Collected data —
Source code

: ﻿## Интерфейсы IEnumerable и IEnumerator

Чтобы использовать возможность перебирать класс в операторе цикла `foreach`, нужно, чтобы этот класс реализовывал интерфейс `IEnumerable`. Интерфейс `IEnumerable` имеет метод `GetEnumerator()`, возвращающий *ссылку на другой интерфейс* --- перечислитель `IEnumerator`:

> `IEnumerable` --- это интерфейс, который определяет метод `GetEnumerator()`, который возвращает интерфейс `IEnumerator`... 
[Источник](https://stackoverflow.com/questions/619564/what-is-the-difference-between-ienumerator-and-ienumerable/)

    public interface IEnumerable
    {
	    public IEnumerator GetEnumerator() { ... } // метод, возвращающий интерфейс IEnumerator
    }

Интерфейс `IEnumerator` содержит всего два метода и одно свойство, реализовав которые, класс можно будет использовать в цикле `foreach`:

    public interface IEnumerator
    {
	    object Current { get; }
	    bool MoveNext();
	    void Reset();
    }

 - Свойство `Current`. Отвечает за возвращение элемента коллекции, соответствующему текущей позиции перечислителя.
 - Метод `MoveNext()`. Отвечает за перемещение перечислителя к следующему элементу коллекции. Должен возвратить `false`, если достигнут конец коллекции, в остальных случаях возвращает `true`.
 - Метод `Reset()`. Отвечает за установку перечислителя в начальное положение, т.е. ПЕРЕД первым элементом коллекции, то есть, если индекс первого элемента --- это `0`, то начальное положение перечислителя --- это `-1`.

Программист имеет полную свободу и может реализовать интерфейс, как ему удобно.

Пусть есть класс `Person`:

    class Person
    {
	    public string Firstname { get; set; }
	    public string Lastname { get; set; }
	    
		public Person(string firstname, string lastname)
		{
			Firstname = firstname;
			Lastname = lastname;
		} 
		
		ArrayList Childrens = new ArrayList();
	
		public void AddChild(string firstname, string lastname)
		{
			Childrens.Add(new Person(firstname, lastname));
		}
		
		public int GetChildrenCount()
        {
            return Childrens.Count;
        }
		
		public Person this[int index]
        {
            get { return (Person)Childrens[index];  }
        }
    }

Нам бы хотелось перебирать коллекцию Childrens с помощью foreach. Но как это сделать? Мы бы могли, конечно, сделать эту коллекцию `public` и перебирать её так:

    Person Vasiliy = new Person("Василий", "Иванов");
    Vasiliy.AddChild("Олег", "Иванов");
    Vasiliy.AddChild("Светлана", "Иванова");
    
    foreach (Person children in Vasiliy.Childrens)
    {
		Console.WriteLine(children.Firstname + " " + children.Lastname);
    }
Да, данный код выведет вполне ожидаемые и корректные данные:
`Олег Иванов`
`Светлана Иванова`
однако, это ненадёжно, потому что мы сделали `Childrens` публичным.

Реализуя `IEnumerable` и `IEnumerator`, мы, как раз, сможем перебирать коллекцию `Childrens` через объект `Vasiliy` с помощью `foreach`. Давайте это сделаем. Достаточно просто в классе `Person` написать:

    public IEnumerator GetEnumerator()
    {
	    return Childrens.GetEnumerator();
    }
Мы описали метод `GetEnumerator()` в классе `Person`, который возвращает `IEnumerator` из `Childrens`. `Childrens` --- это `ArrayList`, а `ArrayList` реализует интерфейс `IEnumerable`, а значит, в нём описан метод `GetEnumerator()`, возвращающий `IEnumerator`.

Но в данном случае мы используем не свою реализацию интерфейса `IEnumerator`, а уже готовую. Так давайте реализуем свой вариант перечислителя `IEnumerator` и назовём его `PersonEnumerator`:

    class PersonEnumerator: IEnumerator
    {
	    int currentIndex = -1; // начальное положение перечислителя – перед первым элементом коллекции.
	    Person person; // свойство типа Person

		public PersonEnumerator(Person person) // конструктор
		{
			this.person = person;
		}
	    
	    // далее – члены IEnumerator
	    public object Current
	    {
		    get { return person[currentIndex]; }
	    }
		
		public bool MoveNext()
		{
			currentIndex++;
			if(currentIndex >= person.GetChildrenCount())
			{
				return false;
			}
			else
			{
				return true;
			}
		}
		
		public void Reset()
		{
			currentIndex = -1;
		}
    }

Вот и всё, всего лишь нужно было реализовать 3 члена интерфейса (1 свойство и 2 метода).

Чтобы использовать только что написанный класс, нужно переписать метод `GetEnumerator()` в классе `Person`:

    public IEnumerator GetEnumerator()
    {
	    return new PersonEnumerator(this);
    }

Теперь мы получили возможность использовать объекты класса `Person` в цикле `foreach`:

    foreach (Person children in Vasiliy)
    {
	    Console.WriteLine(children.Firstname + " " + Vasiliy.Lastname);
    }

What you will do — Your answer should be the lines of the records that hold the string "коллекцию".

Your solution —
Нам бы хотелось перебирать коллекцию Childrens с помощью foreach. Но как это сделать? Мы бы могли, конечно, сделать эту коллекцию `public` и перебирать её так:
Реализуя `IEnumerable` и `IEnumerator`, мы, как раз, сможем перебирать коллекцию `Childrens` через объект `Vasiliy` с помощью `foreach`. Давайте это сделаем. Достаточно просто в классе `Person` написать:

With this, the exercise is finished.